Tresin Terra (“Three for Earth”) began as a much shorter work, originally composed for my former student, Josiah Williams. I heard Josiah premiere the work on his senior recital and absolutely fell in love with it. I approached the composer, David Rodgers, also an alumnus of the Blair School, and asked if he might consider expanding the original work into a three-part suite. He agreed, and David and I were able to premiere the new expanded work at the 2017 International Trombone Festival in Redlands, California.
This piece has some challenges, not the least of which is David’s creative use of ostinato rhythms and his love of the key of G-flat! But the technical challenges of this piece are SO worth the effort. The big thing to remember for anyone who performs Tresin Terra is that there is a TON of freedom and leeway for creativity and personal expression in the work. The almost complete absence of articulation markings in the trombone part is intentional. I chose to use a modified soft jazz articulation throughout, but performers should feel free to experiment. The opening cadenza/improvisation is another area where someone could really make the piece “theirs”, as are the many pauses of the 2nd “movement”, subtitled “For the Beauty of the Earth”.
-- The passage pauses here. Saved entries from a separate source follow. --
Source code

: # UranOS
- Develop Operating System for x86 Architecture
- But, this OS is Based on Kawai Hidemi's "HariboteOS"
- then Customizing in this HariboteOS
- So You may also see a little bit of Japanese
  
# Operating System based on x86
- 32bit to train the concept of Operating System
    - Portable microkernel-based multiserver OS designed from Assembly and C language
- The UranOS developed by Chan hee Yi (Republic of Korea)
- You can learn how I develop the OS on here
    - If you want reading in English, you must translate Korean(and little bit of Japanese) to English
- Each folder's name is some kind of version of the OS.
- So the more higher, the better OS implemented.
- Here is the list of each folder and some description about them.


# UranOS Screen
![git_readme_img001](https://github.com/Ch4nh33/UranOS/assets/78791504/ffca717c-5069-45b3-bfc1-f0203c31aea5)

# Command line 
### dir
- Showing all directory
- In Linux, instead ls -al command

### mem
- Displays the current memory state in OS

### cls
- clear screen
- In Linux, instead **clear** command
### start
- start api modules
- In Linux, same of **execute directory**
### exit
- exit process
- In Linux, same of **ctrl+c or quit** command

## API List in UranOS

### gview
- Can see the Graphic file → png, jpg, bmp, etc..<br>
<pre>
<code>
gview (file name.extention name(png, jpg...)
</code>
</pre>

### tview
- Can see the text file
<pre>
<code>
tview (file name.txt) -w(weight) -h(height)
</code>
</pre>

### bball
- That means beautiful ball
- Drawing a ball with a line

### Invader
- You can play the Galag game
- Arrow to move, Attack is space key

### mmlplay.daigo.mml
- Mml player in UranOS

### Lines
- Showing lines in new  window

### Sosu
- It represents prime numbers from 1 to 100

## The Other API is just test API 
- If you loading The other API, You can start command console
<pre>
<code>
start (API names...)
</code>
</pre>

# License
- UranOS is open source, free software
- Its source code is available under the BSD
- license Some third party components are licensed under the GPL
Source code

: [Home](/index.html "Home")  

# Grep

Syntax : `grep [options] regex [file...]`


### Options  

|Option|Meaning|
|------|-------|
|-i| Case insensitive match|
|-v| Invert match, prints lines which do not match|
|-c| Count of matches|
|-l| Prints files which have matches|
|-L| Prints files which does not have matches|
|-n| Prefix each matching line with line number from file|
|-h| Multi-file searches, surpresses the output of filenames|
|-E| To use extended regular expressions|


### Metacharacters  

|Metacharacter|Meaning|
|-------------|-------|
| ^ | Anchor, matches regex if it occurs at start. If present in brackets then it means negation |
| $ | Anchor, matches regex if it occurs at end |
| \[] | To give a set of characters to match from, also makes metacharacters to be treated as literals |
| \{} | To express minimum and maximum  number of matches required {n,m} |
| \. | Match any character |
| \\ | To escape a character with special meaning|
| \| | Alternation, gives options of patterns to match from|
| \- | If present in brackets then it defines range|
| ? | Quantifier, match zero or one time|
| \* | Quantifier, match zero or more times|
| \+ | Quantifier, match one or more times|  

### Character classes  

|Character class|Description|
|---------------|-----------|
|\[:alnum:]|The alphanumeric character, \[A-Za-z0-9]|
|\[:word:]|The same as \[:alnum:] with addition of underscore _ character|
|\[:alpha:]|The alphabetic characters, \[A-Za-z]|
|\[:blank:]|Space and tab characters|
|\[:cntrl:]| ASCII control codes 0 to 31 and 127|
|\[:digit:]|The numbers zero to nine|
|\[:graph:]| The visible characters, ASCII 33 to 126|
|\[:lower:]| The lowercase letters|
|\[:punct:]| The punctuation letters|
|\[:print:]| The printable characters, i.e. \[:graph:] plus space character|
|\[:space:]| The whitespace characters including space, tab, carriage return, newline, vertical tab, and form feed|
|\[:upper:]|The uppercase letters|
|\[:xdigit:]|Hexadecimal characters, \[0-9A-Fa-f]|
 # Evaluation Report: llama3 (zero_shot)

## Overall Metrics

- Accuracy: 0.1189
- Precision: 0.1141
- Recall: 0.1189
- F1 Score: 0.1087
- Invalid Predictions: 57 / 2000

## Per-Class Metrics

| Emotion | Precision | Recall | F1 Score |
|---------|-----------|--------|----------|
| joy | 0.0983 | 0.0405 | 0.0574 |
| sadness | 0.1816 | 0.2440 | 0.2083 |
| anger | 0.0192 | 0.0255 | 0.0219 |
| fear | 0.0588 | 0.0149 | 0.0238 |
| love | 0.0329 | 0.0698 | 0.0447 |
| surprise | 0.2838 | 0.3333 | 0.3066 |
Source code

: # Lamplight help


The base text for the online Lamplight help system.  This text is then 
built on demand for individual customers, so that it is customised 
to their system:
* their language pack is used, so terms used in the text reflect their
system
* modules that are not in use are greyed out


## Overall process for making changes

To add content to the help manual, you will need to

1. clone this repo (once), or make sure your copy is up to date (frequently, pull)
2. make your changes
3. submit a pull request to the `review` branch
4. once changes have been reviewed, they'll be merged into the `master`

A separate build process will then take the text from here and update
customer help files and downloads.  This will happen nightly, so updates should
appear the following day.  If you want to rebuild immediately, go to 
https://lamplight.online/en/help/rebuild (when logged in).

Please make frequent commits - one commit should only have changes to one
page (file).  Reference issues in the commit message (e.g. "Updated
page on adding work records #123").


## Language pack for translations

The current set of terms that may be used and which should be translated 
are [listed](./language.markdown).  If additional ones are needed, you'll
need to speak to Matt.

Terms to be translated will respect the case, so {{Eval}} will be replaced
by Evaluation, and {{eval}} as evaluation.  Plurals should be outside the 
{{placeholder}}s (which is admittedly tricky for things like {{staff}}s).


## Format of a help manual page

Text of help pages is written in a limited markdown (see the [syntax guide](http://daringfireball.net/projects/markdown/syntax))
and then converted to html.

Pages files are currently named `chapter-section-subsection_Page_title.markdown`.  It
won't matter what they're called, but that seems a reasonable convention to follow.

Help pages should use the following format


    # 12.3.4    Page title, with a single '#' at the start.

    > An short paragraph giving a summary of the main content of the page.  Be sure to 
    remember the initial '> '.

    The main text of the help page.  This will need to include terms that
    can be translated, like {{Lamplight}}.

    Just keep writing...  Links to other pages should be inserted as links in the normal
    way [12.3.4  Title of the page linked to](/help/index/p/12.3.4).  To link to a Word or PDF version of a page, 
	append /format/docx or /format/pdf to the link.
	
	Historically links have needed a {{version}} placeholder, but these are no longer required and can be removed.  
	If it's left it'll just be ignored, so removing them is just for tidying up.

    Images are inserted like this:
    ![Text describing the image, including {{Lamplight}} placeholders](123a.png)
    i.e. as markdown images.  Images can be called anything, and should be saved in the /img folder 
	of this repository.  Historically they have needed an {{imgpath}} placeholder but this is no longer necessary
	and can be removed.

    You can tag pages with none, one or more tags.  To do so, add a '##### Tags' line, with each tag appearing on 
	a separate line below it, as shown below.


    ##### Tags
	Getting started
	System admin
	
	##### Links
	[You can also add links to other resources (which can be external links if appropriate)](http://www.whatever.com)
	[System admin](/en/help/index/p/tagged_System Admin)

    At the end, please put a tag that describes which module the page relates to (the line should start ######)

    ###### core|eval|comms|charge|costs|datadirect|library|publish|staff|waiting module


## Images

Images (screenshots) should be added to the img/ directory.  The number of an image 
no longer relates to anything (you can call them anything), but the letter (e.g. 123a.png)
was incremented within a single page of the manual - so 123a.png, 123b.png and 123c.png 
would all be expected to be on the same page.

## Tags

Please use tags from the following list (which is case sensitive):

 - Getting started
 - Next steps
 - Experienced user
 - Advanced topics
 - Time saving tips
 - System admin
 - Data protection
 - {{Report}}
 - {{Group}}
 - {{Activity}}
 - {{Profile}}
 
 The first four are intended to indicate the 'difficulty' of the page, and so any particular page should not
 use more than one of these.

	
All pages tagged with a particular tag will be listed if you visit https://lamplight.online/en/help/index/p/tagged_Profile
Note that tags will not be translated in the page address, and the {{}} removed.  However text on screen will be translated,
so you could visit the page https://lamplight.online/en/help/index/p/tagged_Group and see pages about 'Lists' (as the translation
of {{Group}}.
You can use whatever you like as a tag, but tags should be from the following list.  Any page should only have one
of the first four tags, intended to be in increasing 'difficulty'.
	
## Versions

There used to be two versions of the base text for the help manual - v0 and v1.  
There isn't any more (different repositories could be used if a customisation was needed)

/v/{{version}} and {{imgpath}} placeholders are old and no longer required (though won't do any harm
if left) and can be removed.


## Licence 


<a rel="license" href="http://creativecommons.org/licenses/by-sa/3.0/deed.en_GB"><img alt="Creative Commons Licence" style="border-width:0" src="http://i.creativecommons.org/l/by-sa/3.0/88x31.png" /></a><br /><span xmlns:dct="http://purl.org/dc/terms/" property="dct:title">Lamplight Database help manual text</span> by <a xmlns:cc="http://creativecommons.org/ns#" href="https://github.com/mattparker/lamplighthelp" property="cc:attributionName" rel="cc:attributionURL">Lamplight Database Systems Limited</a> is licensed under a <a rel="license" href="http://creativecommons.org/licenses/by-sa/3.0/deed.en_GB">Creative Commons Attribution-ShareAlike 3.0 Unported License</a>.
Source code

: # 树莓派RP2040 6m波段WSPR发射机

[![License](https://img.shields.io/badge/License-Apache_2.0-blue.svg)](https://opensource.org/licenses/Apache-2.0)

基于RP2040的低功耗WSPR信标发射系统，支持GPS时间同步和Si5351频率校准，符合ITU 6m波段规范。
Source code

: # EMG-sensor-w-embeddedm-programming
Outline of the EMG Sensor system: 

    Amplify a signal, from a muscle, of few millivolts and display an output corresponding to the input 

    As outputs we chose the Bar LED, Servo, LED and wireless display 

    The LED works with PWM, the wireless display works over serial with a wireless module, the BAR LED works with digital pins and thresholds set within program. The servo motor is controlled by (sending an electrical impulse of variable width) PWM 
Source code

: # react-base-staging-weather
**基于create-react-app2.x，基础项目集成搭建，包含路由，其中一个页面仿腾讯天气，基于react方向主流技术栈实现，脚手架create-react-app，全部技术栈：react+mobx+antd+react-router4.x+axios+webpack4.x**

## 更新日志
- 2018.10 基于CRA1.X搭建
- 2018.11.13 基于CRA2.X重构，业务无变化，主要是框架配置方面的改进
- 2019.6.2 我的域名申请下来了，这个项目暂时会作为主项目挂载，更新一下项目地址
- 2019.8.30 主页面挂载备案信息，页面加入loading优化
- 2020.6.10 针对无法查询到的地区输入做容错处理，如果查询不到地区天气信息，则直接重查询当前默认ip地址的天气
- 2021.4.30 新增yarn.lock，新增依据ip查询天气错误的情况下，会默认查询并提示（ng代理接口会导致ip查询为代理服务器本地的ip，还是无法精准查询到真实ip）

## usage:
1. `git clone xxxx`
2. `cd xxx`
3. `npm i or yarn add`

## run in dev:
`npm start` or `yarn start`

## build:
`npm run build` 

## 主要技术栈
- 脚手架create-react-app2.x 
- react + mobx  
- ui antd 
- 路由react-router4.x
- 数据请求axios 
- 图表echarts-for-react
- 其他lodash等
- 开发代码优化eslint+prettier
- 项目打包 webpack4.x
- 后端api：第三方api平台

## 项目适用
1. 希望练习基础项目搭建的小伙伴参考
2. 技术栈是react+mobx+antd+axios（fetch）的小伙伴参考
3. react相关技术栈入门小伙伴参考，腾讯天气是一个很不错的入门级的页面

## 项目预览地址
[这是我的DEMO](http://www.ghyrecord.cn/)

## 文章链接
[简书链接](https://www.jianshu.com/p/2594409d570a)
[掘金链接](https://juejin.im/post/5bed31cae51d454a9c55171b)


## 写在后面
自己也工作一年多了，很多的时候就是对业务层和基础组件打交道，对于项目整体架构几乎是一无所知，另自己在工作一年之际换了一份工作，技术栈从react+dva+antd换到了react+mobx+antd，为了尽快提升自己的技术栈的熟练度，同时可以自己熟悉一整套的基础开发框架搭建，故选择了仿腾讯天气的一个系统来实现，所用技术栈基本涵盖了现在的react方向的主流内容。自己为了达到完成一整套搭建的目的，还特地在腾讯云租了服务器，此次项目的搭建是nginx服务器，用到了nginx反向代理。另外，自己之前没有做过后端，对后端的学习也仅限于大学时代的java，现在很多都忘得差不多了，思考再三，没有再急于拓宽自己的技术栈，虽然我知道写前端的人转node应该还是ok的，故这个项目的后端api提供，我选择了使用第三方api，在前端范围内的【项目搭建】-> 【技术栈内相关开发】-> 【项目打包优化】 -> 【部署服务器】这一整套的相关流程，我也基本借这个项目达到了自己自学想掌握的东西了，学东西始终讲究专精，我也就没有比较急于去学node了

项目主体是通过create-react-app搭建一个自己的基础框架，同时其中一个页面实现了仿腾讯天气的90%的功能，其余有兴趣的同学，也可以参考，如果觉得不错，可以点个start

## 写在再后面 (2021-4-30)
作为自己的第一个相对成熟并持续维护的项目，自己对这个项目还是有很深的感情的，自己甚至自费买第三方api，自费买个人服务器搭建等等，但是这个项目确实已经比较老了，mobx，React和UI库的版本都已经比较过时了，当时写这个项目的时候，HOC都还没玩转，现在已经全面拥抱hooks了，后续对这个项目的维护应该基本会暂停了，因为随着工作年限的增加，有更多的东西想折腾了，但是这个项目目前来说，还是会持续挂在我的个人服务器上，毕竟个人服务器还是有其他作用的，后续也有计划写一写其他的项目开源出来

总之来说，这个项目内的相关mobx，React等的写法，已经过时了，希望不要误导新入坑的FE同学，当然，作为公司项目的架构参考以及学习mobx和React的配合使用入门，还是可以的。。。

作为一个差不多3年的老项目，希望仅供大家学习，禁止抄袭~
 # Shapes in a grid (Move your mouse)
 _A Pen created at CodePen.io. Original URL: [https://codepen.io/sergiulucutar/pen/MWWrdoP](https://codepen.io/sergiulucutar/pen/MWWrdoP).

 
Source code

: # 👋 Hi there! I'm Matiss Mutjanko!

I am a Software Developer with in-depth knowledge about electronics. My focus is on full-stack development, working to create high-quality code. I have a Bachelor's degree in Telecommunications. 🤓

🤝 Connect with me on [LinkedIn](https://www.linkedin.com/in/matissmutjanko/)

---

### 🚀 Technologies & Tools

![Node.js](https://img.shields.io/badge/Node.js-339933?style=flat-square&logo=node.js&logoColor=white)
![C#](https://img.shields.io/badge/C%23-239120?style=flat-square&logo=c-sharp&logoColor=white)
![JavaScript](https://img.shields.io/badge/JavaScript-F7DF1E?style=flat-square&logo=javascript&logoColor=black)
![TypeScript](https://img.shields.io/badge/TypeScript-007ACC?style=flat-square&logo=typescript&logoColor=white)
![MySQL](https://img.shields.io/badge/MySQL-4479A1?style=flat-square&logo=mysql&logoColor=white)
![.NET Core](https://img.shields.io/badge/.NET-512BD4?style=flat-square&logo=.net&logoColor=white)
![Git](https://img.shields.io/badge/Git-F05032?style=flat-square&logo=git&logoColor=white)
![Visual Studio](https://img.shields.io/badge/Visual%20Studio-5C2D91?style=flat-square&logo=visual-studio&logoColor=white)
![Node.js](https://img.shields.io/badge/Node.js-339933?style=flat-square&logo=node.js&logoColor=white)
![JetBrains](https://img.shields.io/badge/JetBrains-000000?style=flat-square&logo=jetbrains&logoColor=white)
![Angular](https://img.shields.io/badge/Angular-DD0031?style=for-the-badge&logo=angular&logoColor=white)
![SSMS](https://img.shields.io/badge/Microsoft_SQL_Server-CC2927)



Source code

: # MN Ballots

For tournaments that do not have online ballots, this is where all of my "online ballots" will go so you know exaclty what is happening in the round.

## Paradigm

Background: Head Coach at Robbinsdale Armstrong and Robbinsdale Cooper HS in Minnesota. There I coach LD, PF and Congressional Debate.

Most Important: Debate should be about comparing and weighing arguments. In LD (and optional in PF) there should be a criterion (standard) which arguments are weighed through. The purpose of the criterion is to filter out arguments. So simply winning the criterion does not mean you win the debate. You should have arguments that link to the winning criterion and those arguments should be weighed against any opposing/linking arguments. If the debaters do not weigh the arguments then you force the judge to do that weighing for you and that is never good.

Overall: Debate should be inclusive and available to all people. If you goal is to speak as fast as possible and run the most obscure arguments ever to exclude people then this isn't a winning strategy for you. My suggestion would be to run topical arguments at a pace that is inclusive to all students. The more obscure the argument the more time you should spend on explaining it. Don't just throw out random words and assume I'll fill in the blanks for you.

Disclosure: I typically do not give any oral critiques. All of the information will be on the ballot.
I absolutely love performing this piece, and audiences seem to love hearing it! I hope this spreads far and wide, and I am so excited to hear what different artists do with it! For some extra background/inspiration, here’s what the composer says about the work:
Tresin Terra is a programmatic work for trombone-piano duo, inspired by the beauty in the way nature creates out of necessity. This work combines elements of composition and improvisation in a fluid musical medium ideal for performers who revel in the energy of creating and reacting in the moment.